> **Task to complete**: Of the records that follow, copy only the lines from the line containing "to Make Palindrome" to the line containing "Difficulty:Medium", both included, exactly as written.

> **Data for review**:
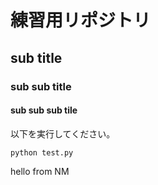 # 練習用リポジトリ
## sub title
### sub sub title
#### sub sub sub tile
以下を実行してください。
```
python test.py
```
hello from NM
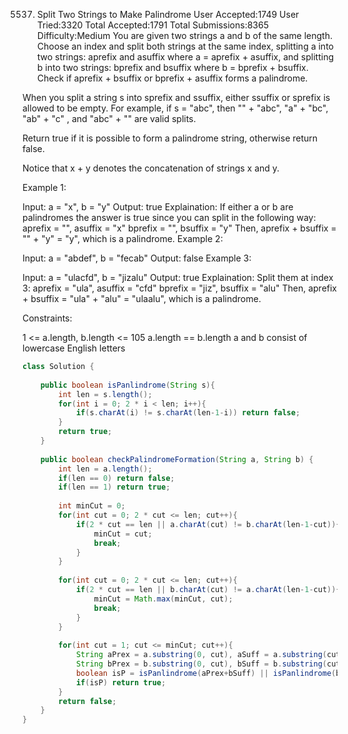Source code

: 5537. Split Two Strings to Make Palindrome
User Accepted:1749
User Tried:3320
Total Accepted:1791
Total Submissions:8365
Difficulty:Medium
You are given two strings a and b of the same length. Choose an index and split both strings at the same index, splitting a into two strings: aprefix and asuffix where a = aprefix + asuffix, and splitting b into two strings: bprefix and bsuffix where b = bprefix + bsuffix. Check if aprefix + bsuffix or bprefix + asuffix forms a palindrome.

When you split a string s into sprefix and ssuffix, either ssuffix or sprefix is allowed to be empty. For example, if s = "abc", then "" + "abc", "a" + "bc", "ab" + "c" , and "abc" + "" are valid splits.

Return true if it is possible to form a palindrome string, otherwise return false.

Notice that x + y denotes the concatenation of strings x and y.

 

Example 1:

Input: a = "x", b = "y"
Output: true
Explaination: If either a or b are palindromes the answer is true since you can split in the following way:
aprefix = "", asuffix = "x"
bprefix = "", bsuffix = "y"
Then, aprefix + bsuffix = "" + "y" = "y", which is a palindrome.
Example 2:

Input: a = "abdef", b = "fecab"
Output: false
Example 3:

Input: a = "ulacfd", b = "jizalu"
Output: true
Explaination: Split them at index 3:
aprefix = "ula", asuffix = "cfd"
bprefix = "jiz", bsuffix = "alu"
Then, aprefix + bsuffix = "ula" + "alu" = "ulaalu", which is a palindrome.
 

Constraints:

1 <= a.length, b.length <= 105
a.length == b.length
a and b consist of lowercase English letters



```java
class Solution {
   
    public boolean isPanlindrome(String s){
        int len = s.length();
        for(int i = 0; 2 * i < len; i++){
            if(s.charAt(i) != s.charAt(len-1-i)) return false;
        }
        return true;
    }
    
    public boolean checkPalindromeFormation(String a, String b) {
        int len = a.length();
        if(len == 0) return false;
        if(len == 1) return true;
        
        int minCut = 0;
        for(int cut = 0; 2 * cut <= len; cut++){
            if(2 * cut == len || a.charAt(cut) != b.charAt(len-1-cut)){
                minCut = cut;
                break;
            }
        }
        
        for(int cut = 0; 2 * cut <= len; cut++){
            if(2 * cut == len || b.charAt(cut) != a.charAt(len-1-cut)){
                minCut = Math.max(minCut, cut);
                break;
            }
        }
        
        for(int cut = 1; cut <= minCut; cut++){
            String aPrex = a.substring(0, cut), aSuff = a.substring(cut);
            String bPrex = b.substring(0, cut), bSuff = b.substring(cut);
            boolean isP = isPanlindrome(aPrex+bSuff) || isPanlindrome(bPrex+aSuff);
            if(isP) return true;
        }
        return false;
    }
}
```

> **Exercise solution**:
: 5537. Split Two Strings to Make Palindrome
User Accepted:1749
User Tried:3320
Total Accepted:1791
Total Submissions:8365
Difficulty:Medium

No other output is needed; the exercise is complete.